Ms Sturgeon also said the £60m would fund an extra 250 school nurses to be in place by 2022.

The government also says it will ensure that, by the end of 2020, every local authority will be offered training for teachers in mental health first aid.

The government said this would provide a response to mild and moderate emotional and mental health difficulties experienced by young people in the form of local help “that is available immediately”.

However, Ms Beck said the strategy still didn’t do enough to recognises the importance of preventing issues of mental health from developing.

She said: “They say they want it to be a priority, but it is reaction rather than prevention. Having more school counsellors is fabulous, but it won’t stop the problems from starting in the first place.”

One school that has adopted a proactive approach to dealing with issues of mental health is St Andrew’s Secondary School, in Glasgow’s east end.

The school teaches a programme called Stress Control, a research-led course developed by consultant clinical psychologist Dr Jim White which offers techniques to cope with anxiety, depression, anger, low self-confidence and poor self-esteem.

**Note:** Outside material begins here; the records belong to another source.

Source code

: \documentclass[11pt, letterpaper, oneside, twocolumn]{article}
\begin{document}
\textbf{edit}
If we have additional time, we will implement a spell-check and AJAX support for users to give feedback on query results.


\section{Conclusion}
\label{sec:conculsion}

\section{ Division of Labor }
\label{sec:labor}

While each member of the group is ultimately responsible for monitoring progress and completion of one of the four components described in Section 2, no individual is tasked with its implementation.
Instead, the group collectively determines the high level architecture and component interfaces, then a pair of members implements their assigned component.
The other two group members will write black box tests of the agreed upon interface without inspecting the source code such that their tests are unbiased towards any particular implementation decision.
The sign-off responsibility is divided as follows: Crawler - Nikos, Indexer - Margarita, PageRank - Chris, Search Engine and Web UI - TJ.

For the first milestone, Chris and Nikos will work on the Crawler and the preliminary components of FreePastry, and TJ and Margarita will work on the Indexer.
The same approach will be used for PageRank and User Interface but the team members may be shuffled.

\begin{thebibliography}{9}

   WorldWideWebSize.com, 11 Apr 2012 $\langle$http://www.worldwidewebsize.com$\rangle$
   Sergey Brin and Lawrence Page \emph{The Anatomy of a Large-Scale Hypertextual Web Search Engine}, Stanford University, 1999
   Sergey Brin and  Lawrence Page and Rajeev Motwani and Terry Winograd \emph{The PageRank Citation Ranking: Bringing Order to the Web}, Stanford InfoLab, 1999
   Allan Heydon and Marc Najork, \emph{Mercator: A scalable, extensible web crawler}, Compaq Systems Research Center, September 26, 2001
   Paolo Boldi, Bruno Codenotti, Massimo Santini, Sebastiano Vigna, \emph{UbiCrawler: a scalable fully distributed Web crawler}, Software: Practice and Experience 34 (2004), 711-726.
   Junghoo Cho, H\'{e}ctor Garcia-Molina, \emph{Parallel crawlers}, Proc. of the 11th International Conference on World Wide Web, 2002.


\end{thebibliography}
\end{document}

The eight week block of lessons taught by Lucy Gallacher, principal teacher of pupil support, include deep breathing exercises to lessen feelings of anxiety and mind techniques to eradicate stressful thoughts.

She said: “Initially pupils find this unusual because it is not the kind of content they are used to in the curriculum, but once they get used to it pupils say they feel the benefits.

“We have had a decrease in pupils coming to the pupil support department citing anxiety and stress and they seem to be managing things a lot better themselves. The number of referrals to in-school counselling services have also reduced.”

Ms Gallacher said the programme was introduced to help pupils cope with exam stress, but the focus was also on more general pressures a young person may experience later on in life.

She added: “These techniques can be used throughout life. This has been an approach based on being proactive rather than reactive and we are giving pupils the techniques to cope throughout their lives.”